Exercise goal: Each entry should be repeated exactly. Its pictures should not be.

Records for the task:
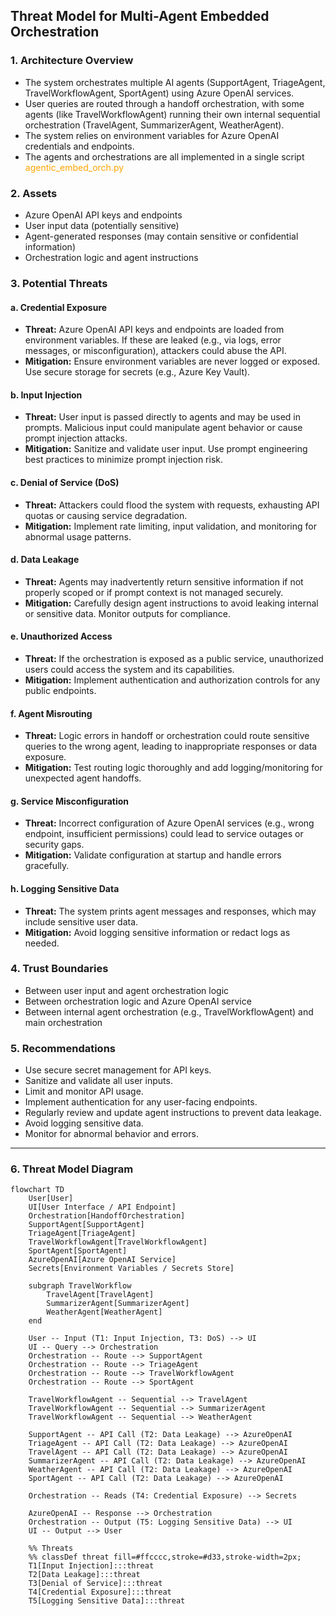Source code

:## Threat Model for Multi-Agent Embedded Orchestration

### 1. **Architecture Overview**
- The system orchestrates multiple AI agents (SupportAgent, TriageAgent, TravelWorkflowAgent, SportAgent) using Azure OpenAI services.
- User queries are routed through a handoff orchestration, with some agents (like TravelWorkflowAgent) running their own internal sequential orchestration (TravelAgent, SummarizerAgent, WeatherAgent).
- The system relies on environment variables for Azure OpenAI credentials and endpoints.
- The agents and orchestrations are all implemented in a single script <span style="color:orange">agentic_embed_orch.py</span>

### 2. **Assets**
- Azure OpenAI API keys and endpoints
- User input data (potentially sensitive)
- Agent-generated responses (may contain sensitive or confidential information)
- Orchestration logic and agent instructions

### 3. **Potential Threats**

#### a. **Credential Exposure**
- **Threat:** Azure OpenAI API keys and endpoints are loaded from environment variables. If these are leaked (e.g., via logs, error messages, or misconfiguration), attackers could abuse the API.
- **Mitigation:** Ensure environment variables are never logged or exposed. Use secure storage for secrets (e.g., Azure Key Vault).

#### b. **Input Injection**
- **Threat:** User input is passed directly to agents and may be used in prompts. Malicious input could manipulate agent behavior or cause prompt injection attacks.
- **Mitigation:** Sanitize and validate user input. Use prompt engineering best practices to minimize prompt injection risk.

#### c. **Denial of Service (DoS)**
- **Threat:** Attackers could flood the system with requests, exhausting API quotas or causing service degradation.
- **Mitigation:** Implement rate limiting, input validation, and monitoring for abnormal usage patterns.

#### d. **Data Leakage**
- **Threat:** Agents may inadvertently return sensitive information if not properly scoped or if prompt context is not managed securely.
- **Mitigation:** Carefully design agent instructions to avoid leaking internal or sensitive data. Monitor outputs for compliance.

#### e. **Unauthorized Access**
- **Threat:** If the orchestration is exposed as a public service, unauthorized users could access the system and its capabilities.
- **Mitigation:** Implement authentication and authorization controls for any public endpoints.

#### f. **Agent Misrouting**
- **Threat:** Logic errors in handoff or orchestration could route sensitive queries to the wrong agent, leading to inappropriate responses or data exposure.
- **Mitigation:** Test routing logic thoroughly and add logging/monitoring for unexpected agent handoffs.

#### g. **Service Misconfiguration**
- **Threat:** Incorrect configuration of Azure OpenAI services (e.g., wrong endpoint, insufficient permissions) could lead to service outages or security gaps.
- **Mitigation:** Validate configuration at startup and handle errors gracefully.

#### h. **Logging Sensitive Data**
- **Threat:** The system prints agent messages and responses, which may include sensitive user data.
- **Mitigation:** Avoid logging sensitive information or redact logs as needed.

### 4. **Trust Boundaries**
- Between user input and agent orchestration logic
- Between orchestration logic and Azure OpenAI service
- Between internal agent orchestration (e.g., TravelWorkflowAgent) and main orchestration

### 5. **Recommendations**
- Use secure secret management for API keys.
- Sanitize and validate all user inputs.
- Limit and monitor API usage.
- Implement authentication for any user-facing endpoints.
- Regularly review and update agent instructions to prevent data leakage.
- Avoid logging sensitive data.
- Monitor for abnormal behavior and errors.

---

### 6. **Threat Model Diagram**

```mermaid
flowchart TD
    User[User]
    UI[User Interface / API Endpoint]
    Orchestration[HandoffOrchestration]
    SupportAgent[SupportAgent]
    TriageAgent[TriageAgent]
    TravelWorkflowAgent[TravelWorkflowAgent]
    SportAgent[SportAgent]
    AzureOpenAI[Azure OpenAI Service]
    Secrets[Environment Variables / Secrets Store]

    subgraph TravelWorkflow
        TravelAgent[TravelAgent]
        SummarizerAgent[SummarizerAgent]
        WeatherAgent[WeatherAgent]
    end

    User -- Input (T1: Input Injection, T3: DoS) --> UI
    UI -- Query --> Orchestration
    Orchestration -- Route --> SupportAgent
    Orchestration -- Route --> TriageAgent
    Orchestration -- Route --> TravelWorkflowAgent
    Orchestration -- Route --> SportAgent

    TravelWorkflowAgent -- Sequential --> TravelAgent
    TravelWorkflowAgent -- Sequential --> SummarizerAgent
    TravelWorkflowAgent -- Sequential --> WeatherAgent

    SupportAgent -- API Call (T2: Data Leakage) --> AzureOpenAI
    TriageAgent -- API Call (T2: Data Leakage) --> AzureOpenAI
    TravelAgent -- API Call (T2: Data Leakage) --> AzureOpenAI
    SummarizerAgent -- API Call (T2: Data Leakage) --> AzureOpenAI
    WeatherAgent -- API Call (T2: Data Leakage) --> AzureOpenAI
    SportAgent -- API Call (T2: Data Leakage) --> AzureOpenAI

    Orchestration -- Reads (T4: Credential Exposure) --> Secrets

    AzureOpenAI -- Response --> Orchestration
    Orchestration -- Output (T5: Logging Sensitive Data) --> UI
    UI -- Output --> User

    %% Threats
    %% classDef threat fill=#ffcccc,stroke=#d33,stroke-width=2px;
    T1[Input Injection]:::threat
    T2[Data Leakage]:::threat
    T3[Denial of Service]:::threat
    T4[Credential Exposure]:::threat
    T5[Logging Sensitive Data]:::threat
```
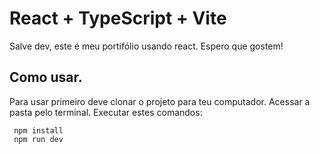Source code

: # React + TypeScript + Vite

Salve dev, este é meu portifólio usando react. Espero que gostem!

## Como usar.
Para usar primeiro deve clonar o projeto para teu computador.
Acessar a pasta pelo terminal.
Executar estes comandos:
```
 npm install
 npm run dev
```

Reply to the task:
Source code

:## Threat Model for Multi-Agent Embedded Orchestration

### 1. **Architecture Overview**
- The system orchestrates multiple AI agents (SupportAgent, TriageAgent, TravelWorkflowAgent, SportAgent) using Azure OpenAI services.
- User queries are routed through a handoff orchestration, with some agents (like TravelWorkflowAgent) running their own internal sequential orchestration (TravelAgent, SummarizerAgent, WeatherAgent).
- The system relies on environment variables for Azure OpenAI credentials and endpoints.
- The agents and orchestrations are all implemented in a single script <span style="color:orange">agentic_embed_orch.py</span>

### 2. **Assets**
- Azure OpenAI API keys and endpoints
- User input data (potentially sensitive)
- Agent-generated responses (may contain sensitive or confidential information)
- Orchestration logic and agent instructions

### 3. **Potential Threats**

#### a. **Credential Exposure**
- **Threat:** Azure OpenAI API keys and endpoints are loaded from environment variables. If these are leaked (e.g., via logs, error messages, or misconfiguration), attackers could abuse the API.
- **Mitigation:** Ensure environment variables are never logged or exposed. Use secure storage for secrets (e.g., Azure Key Vault).

#### b. **Input Injection**
- **Threat:** User input is passed directly to agents and may be used in prompts. Malicious input could manipulate agent behavior or cause prompt injection attacks.
- **Mitigation:** Sanitize and validate user input. Use prompt engineering best practices to minimize prompt injection risk.

#### c. **Denial of Service (DoS)**
- **Threat:** Attackers could flood the system with requests, exhausting API quotas or causing service degradation.
- **Mitigation:** Implement rate limiting, input validation, and monitoring for abnormal usage patterns.

#### d. **Data Leakage**
- **Threat:** Agents may inadvertently return sensitive information if not properly scoped or if prompt context is not managed securely.
- **Mitigation:** Carefully design agent instructions to avoid leaking internal or sensitive data. Monitor outputs for compliance.

#### e. **Unauthorized Access**
- **Threat:** If the orchestration is exposed as a public service, unauthorized users could access the system and its capabilities.
- **Mitigation:** Implement authentication and authorization controls for any public endpoints.

#### f. **Agent Misrouting**
- **Threat:** Logic errors in handoff or orchestration could route sensitive queries to the wrong agent, leading to inappropriate responses or data exposure.
- **Mitigation:** Test routing logic thoroughly and add logging/monitoring for unexpected agent handoffs.

#### g. **Service Misconfiguration**
- **Threat:** Incorrect configuration of Azure OpenAI services (e.g., wrong endpoint, insufficient permissions) could lead to service outages or security gaps.
- **Mitigation:** Validate configuration at startup and handle errors gracefully.

#### h. **Logging Sensitive Data**
- **Threat:** The system prints agent messages and responses, which may include sensitive user data.
- **Mitigation:** Avoid logging sensitive information or redact logs as needed.

### 4. **Trust Boundaries**
- Between user input and agent orchestration logic
- Between orchestration logic and Azure OpenAI service
- Between internal agent orchestration (e.g., TravelWorkflowAgent) and main orchestration

### 5. **Recommendations**
- Use secure secret management for API keys.
- Sanitize and validate all user inputs.
- Limit and monitor API usage.
- Implement authentication for any user-facing endpoints.
- Regularly review and update agent instructions to prevent data leakage.
- Avoid logging sensitive data.
- Monitor for abnormal behavior and errors.

---

### 6. **Threat Model Diagram**

```mermaid
flowchart TD
    User[User]
    UI[User Interface / API Endpoint]
    Orchestration[HandoffOrchestration]
    SupportAgent[SupportAgent]
    TriageAgent[TriageAgent]
    TravelWorkflowAgent[TravelWorkflowAgent]
    SportAgent[SportAgent]
    AzureOpenAI[Azure OpenAI Service]
    Secrets[Environment Variables / Secrets Store]

    subgraph TravelWorkflow
        TravelAgent[TravelAgent]
        SummarizerAgent[SummarizerAgent]
        WeatherAgent[WeatherAgent]
    end

    User -- Input (T1: Input Injection, T3: DoS) --> UI
    UI -- Query --> Orchestration
    Orchestration -- Route --> SupportAgent
    Orchestration -- Route --> TriageAgent
    Orchestration -- Route --> TravelWorkflowAgent
    Orchestration -- Route --> SportAgent

    TravelWorkflowAgent -- Sequential --> TravelAgent
    TravelWorkflowAgent -- Sequential --> SummarizerAgent
    TravelWorkflowAgent -- Sequential --> WeatherAgent

    SupportAgent -- API Call (T2: Data Leakage) --> AzureOpenAI
    TriageAgent -- API Call (T2: Data Leakage) --> AzureOpenAI
    TravelAgent -- API Call (T2: Data Leakage) --> AzureOpenAI
    SummarizerAgent -- API Call (T2: Data Leakage) --> AzureOpenAI
    WeatherAgent -- API Call (T2: Data Leakage) --> AzureOpenAI
    SportAgent -- API Call (T2: Data Leakage) --> AzureOpenAI

    Orchestration -- Reads (T4: Credential Exposure) --> Secrets

    AzureOpenAI -- Response --> Orchestration
    Orchestration -- Output (T5: Logging Sensitive Data) --> UI
    UI -- Output --> User

    %% Threats
    %% classDef threat fill=#ffcccc,stroke=#d33,stroke-width=2px;
    T1[Input Injection]:::threat
    T2[Data Leakage]:::threat
    T3[Denial of Service]:::threat
    T4[Credential Exposure]:::threat
    T5[Logging Sensitive Data]:::threat
```
Source code

: # React + TypeScript + Vite

Salve dev, este é meu portifólio usando react. Espero que gostem!

## Como usar.
Para usar primeiro deve clonar o projeto para teu computador.
Acessar a pasta pelo terminal.
Executar estes comandos:
```
 npm install
 npm run dev
```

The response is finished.